> Material to process:

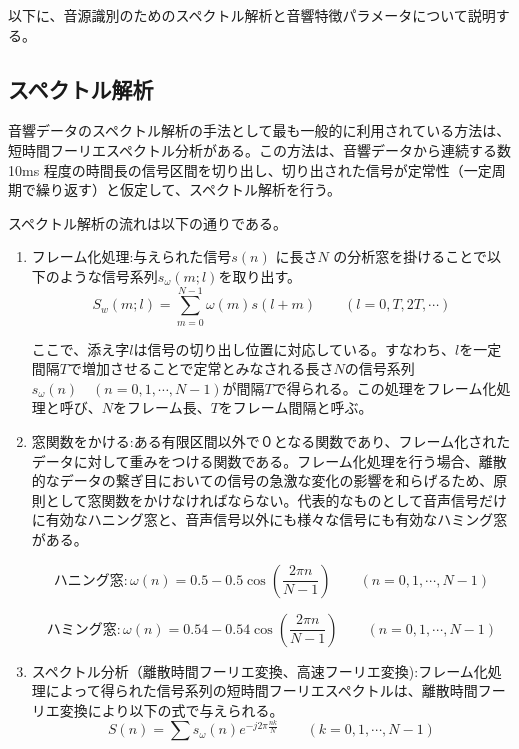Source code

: 以下に、音源識別のためのスペクトル解析と音響特徴パラメータについて説明する。\par


\subsection{スペクトル解析}
音響データのスペクトル解析の手法として最も一般的に利用されている方法は、短時間フーリエスペクトル分析がある。この方法は、音響データから連続する数10ms 程度の時間長の信号区間を切り出し、切り出された信号が定常性（一定周期で繰り返す）と仮定して、スペクトル解析を行う。\par
スペクトル解析の流れは以下の通りである。

\begin{enumerate}
\item フレーム化処理:与えられた信号$s(n)$ に長さ$N$ の分析窓を掛けることで以下のような信号系列$s_\omega(m; l)$を取り出す。
\begin{equation}
S_w(m;l)=\sum_{m=0}^{N-1}\omega(m)s(l+m)\qquad(l=0,T,2T,\cdots)
\end{equation}

ここで、添え字$l$は信号の切り出し位置に対応している。すなわち、$l$を一定間隔$T$で増加させることで定常とみなされる長さ$N$の信号系列$s_\omega(n)\quad (n=0,1,\cdots,N-1)$が間隔$T$で得られる。この処理をフレーム化処理と呼び、$N$をフレーム長、$T$をフレーム間隔と呼ぶ。

\item 窓関数をかける:ある有限区間以外で０となる関数であり、フレーム化されたデータに対して重みをつける関数である。フレーム化処理を行う場合、離散的なデータの繋ぎ目においての信号の急激な変化の影響を和らげるため、原則として窓関数をかけなければならない。代表的なものとして音声信号だけに有効なハニング窓と、音声信号以外にも様々な信号にも有効なハミング窓がある。

\begin{equation}
\label{da1}
ハニング窓:\omega(n)=0.5-0.5\cos(\frac{2\pi n}{N-1})\qquad(n=0,1,\cdots,N-1)
\end{equation}

\begin{equation}
\label{da2}
ハミング窓:\omega(n)=0.54-0.54\cos(\frac{2\pi n}{N-1})\qquad(n=0,1,\cdots,N-1)
\end{equation}

\item スペクトル分析（離散時間フーリエ変換、高速フーリエ変換):フレーム化処理によって得られた信号系列の短時間フーリエスペクトルは、離散時間フーリエ変換により以下の式で与えられる。
\begin{equation}
S(n)=\sum s_\omega(n)e^{-j2\pi \frac{nk}{N}} \qquad (k=0,1,\cdots,N-1)
\end{equation}


\end{enumerate}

> Task directions:
Would you copy out the data exactly, leaving every picture out?

> Your solution:
Source code

: 以下に、音源識別のためのスペクトル解析と音響特徴パラメータについて説明する。\par


\subsection{スペクトル解析}
音響データのスペクトル解析の手法として最も一般的に利用されている方法は、短時間フーリエスペクトル分析がある。この方法は、音響データから連続する数10ms 程度の時間長の信号区間を切り出し、切り出された信号が定常性（一定周期で繰り返す）と仮定して、スペクトル解析を行う。\par
スペクトル解析の流れは以下の通りである。

\begin{enumerate}
\item フレーム化処理:与えられた信号$s(n)$ に長さ$N$ の分析窓を掛けることで以下のような信号系列$s_\omega(m; l)$を取り出す。
\begin{equation}
S_w(m;l)=\sum_{m=0}^{N-1}\omega(m)s(l+m)\qquad(l=0,T,2T,\cdots)
\end{equation}

ここで、添え字$l$は信号の切り出し位置に対応している。すなわち、$l$を一定間隔$T$で増加させることで定常とみなされる長さ$N$の信号系列$s_\omega(n)\quad (n=0,1,\cdots,N-1)$が間隔$T$で得られる。この処理をフレーム化処理と呼び、$N$をフレーム長、$T$をフレーム間隔と呼ぶ。

\item 窓関数をかける:ある有限区間以外で０となる関数であり、フレーム化されたデータに対して重みをつける関数である。フレーム化処理を行う場合、離散的なデータの繋ぎ目においての信号の急激な変化の影響を和らげるため、原則として窓関数をかけなければならない。代表的なものとして音声信号だけに有効なハニング窓と、音声信号以外にも様々な信号にも有効なハミング窓がある。

\begin{equation}
\label{da1}
ハニング窓:\omega(n)=0.5-0.5\cos(\frac{2\pi n}{N-1})\qquad(n=0,1,\cdots,N-1)
\end{equation}

\begin{equation}
\label{da2}
ハミング窓:\omega(n)=0.54-0.54\cos(\frac{2\pi n}{N-1})\qquad(n=0,1,\cdots,N-1)
\end{equation}

\item スペクトル分析（離散時間フーリエ変換、高速フーリエ変換):フレーム化処理によって得られた信号系列の短時間フーリエスペクトルは、離散時間フーリエ変換により以下の式で与えられる。
\begin{equation}
S(n)=\sum s_\omega(n)e^{-j2\pi \frac{nk}{N}} \qquad (k=0,1,\cdots,N-1)
\end{equation}


\end{enumerate}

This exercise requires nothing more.